- **Task goal**: Could you find every line in the entries below that holds the word "considered" and copy it?

- **Items listed in a dataset**:
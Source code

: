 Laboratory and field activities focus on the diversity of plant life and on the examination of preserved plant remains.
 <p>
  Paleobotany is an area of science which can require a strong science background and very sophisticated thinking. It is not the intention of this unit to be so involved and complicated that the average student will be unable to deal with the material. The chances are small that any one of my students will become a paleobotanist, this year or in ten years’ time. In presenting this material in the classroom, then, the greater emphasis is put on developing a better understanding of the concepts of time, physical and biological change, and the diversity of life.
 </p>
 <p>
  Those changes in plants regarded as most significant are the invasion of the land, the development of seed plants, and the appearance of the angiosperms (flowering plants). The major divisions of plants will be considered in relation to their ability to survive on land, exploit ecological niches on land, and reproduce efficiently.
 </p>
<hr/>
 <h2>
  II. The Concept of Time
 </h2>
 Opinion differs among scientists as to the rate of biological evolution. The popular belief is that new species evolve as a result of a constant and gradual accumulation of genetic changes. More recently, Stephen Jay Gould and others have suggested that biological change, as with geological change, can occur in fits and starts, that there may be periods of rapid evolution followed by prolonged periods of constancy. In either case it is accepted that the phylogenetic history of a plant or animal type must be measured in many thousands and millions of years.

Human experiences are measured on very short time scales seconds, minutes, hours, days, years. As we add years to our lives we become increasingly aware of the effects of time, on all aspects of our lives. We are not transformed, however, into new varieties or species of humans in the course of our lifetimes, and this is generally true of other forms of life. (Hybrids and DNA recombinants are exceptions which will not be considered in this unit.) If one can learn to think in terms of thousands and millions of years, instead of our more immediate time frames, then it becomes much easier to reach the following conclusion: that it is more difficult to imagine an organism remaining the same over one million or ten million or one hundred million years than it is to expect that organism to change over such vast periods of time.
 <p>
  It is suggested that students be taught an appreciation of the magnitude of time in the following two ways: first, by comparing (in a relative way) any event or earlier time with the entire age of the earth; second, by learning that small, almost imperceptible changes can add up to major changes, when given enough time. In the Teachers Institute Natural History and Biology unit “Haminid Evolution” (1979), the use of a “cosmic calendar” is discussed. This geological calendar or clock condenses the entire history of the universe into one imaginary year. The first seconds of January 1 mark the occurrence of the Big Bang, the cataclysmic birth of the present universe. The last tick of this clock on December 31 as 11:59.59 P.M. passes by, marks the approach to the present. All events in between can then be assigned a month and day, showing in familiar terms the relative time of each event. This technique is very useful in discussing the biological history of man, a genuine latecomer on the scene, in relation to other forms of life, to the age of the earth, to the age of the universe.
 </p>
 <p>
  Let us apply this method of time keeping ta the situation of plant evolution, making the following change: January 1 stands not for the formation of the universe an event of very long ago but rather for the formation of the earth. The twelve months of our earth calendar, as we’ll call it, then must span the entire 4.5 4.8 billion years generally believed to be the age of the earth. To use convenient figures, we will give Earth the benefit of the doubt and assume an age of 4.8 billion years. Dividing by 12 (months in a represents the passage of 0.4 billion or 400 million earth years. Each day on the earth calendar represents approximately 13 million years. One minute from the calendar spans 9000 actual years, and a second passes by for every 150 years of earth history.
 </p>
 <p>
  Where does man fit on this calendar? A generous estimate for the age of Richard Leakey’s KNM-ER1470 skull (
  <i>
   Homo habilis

- **Answer below**:
  Those changes in plants regarded as most significant are the invasion of the land, the development of seed plants, and the appearance of the angiosperms (flowering plants). The major divisions of plants will be considered in relation to their ability to survive on land, exploit ecological niches on land, and reproduce efficiently.
Human experiences are measured on very short time scales seconds, minutes, hours, days, years. As we add years to our lives we become increasingly aware of the effects of time, on all aspects of our lives. We are not transformed, however, into new varieties or species of humans in the course of our lifetimes, and this is generally true of other forms of life. (Hybrids and DNA recombinants are exceptions which will not be considered in this unit.) If one can learn to think in terms of thousands and millions of years, instead of our more immediate time frames, then it becomes much easier to reach the following conclusion: that it is more difficult to imagine an organism remaining the same over one million or ten million or one hundred million years than it is to expect that organism to change over such vast periods of time.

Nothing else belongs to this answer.